#### [INSTRUCTIONS TO FOLLOW]
Look through the lines below for the word "recodeproject", and copy every line that has it.

#### [Records from a dataset]
:::::

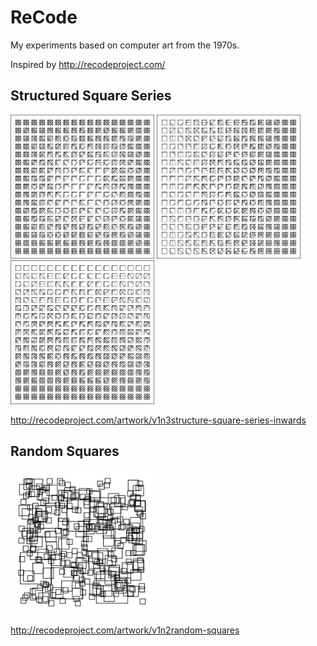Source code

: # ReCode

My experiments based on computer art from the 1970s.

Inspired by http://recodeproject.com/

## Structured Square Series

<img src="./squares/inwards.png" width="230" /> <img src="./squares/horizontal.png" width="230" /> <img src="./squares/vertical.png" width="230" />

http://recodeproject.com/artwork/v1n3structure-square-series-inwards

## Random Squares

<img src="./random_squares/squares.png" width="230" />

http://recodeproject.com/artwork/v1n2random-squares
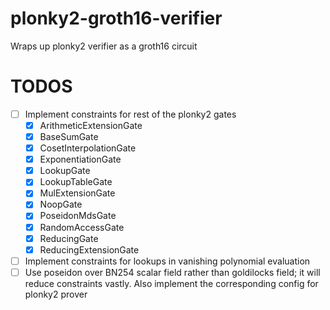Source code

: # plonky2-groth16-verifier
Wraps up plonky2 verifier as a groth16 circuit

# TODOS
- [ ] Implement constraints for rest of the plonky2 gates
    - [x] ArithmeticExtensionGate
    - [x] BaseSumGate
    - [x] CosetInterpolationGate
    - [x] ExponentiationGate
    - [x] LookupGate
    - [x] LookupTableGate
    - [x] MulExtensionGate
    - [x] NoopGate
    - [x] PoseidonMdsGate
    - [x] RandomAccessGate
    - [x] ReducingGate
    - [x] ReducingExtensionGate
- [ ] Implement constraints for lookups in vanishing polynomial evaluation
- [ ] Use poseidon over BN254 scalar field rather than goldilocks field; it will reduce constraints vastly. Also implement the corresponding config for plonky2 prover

:::::

#### [FINISHED TASK]
Inspired by http://recodeproject.com/
http://recodeproject.com/artwork/v1n3structure-square-series-inwards
http://recodeproject.com/artwork/v1n2random-squares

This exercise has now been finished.